CNA Staff, Dec 31, 2024 / 07:00 am
First came “The Bible in a Year,” then “The Catechism in a Year” — now comes “The Rosary in a Year,” Ascension’s newest podcast that will begin on Jan. 1, 2025.
Hosted by Father Mark-Mary Ames of the Franciscan Friars of the Renewal, the podcast will consist of daily 15-minute episodes that will guide listeners through a deeper encounter with all the elements of the rosary.
Ames, who experienced a conversion at age 18, spoke about his own journey with praying the rosary and how he hopes the new podcast might help those who experience barriers while praying the rosary.
Soon after his conversion, Ames said, he began praying the rosary daily. However, “at the beginning, to be honest, it was a little bit of a struggle,” he told CNA in an interview.
“I wasn’t really taught how to do it and so I had this thing I was supposed to do every day, but I [didn’t] really know how to do it,” he explained. “So, what ended up happening is it became ... [a bit like] having a 15-minute phone call on the phone but nobody was on the other line … a one-sided thing. I’m saying these things but there’s not really a connection to God.”

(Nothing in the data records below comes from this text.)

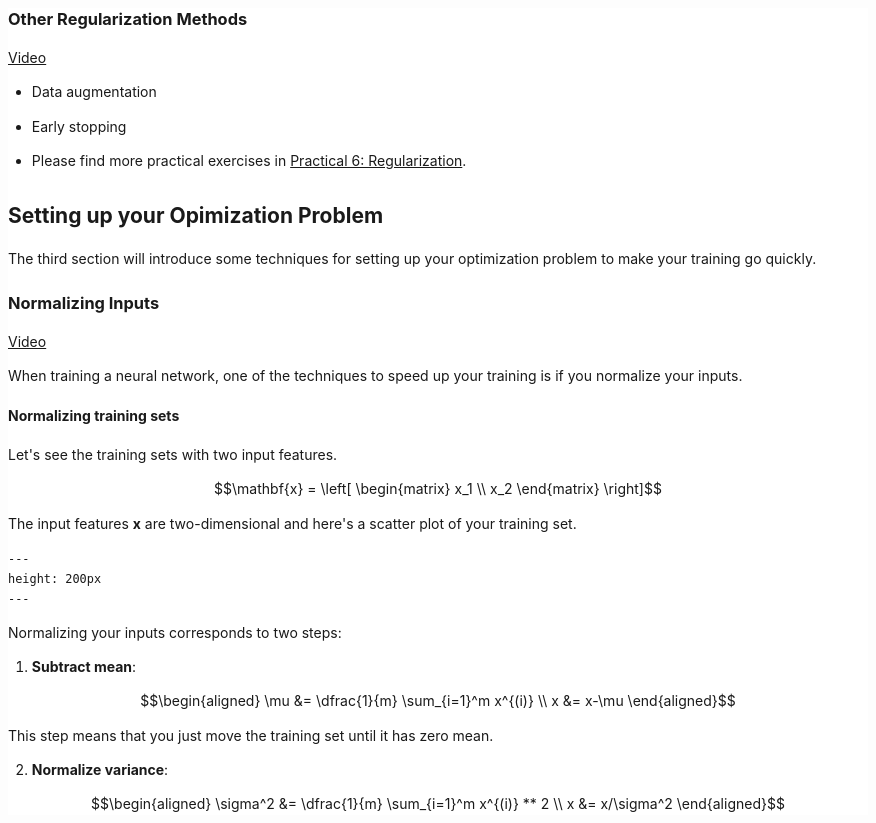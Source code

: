 ### Other Regularization Methods

[Video](https://youtu.be/ZMvhY3nSilg)

- Data augmentation

- Early stopping

- Please find more practical exercises in [Practical 6: Regularization](C5_Regularization).


## Setting up your Opimization Problem

The third section will introduce some techniques for setting up your optimization problem to make your training go quickly.

### Normalizing Inputs

[Video](https://youtu.be/bxMVspfz2I4)


When training a neural network, one of the techniques to speed up your training is if you normalize your inputs.

#### Normalizing training sets

Let's see the training sets with two input features. 

$$\mathbf{x} = \left[ 
\begin{matrix}
x_1 \\
x_2
\end{matrix}
\right]$$

The input features $\mathbf{x}$ are two-dimensional and here's a scatter plot of your training set.

```{figure} images/5-5.png
---
height: 200px
---
```

Normalizing your inputs corresponds to two steps:

1. **Subtract mean**: 

$$\begin{aligned}
\mu &= \dfrac{1}{m} \sum_{i=1}^m x^{(i)} \\
x &= x-\mu
\end{aligned}$$

This step means that you just move the training set until it has zero mean.

2. **Normalize variance**: 

$$\begin{aligned}
\sigma^2 &= \dfrac{1}{m} \sum_{i=1}^m x^{(i)} ** 2 \\
x &= x/\sigma^2
\end{aligned}$$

Ames admitted that he stopped praying the rosary for a period of time but was able to make it a daily habit again after years of growing in his faith, especially as he entered religious life.
He pointed out that he has come across a lot of people who struggle to pray the rosary due to a “sort of lack of maybe formation in it or guidance in it” and hopes that “through some accompaniment, some formation and understanding of like what we’re supposed to be doing, what the mysteries mean, that actually it will be something that is a huge source of grace for everybody who’s praying it.”
“The Rosary in a Year” podcast aims to serve as that form of accompaniment and guidance by taking listeners through six phases of deepening their understanding of the rosary. These include looking at what it means to pray in general and focusing on the actual prayers of the rosary and what they mean. The longest phase will be diving deeper into the mysteries of the rosary, practicing “lectio divina” and “visio divina,” reflections from the saints, and finally praying the rosary.
Ames said he hopes these phases will help to build “the muscle of prayer.”
“I think there’s a reason the rosary is so popular across demographics, across centuries, [and it’s] because it is really in many ways a great unmatched means of prayer,” he said.
As the new year approaches and with many people making new year’s resolutions, Ames said an “ongoing, consistent resolution should be ‘I want to make the next best step in my prayer life or develop a prayer life,’ which is really a struggle for a lot of people.”
Ames said he hopes those who listen to the podcast will “grow in their life of prayer and that particularly they fall in love, maybe for the first time, maybe again, with prayer and with the Lord and with Our Lady and with the rosary because they experience the rosary as this privileged doorway in which they get to encounter the Lord.”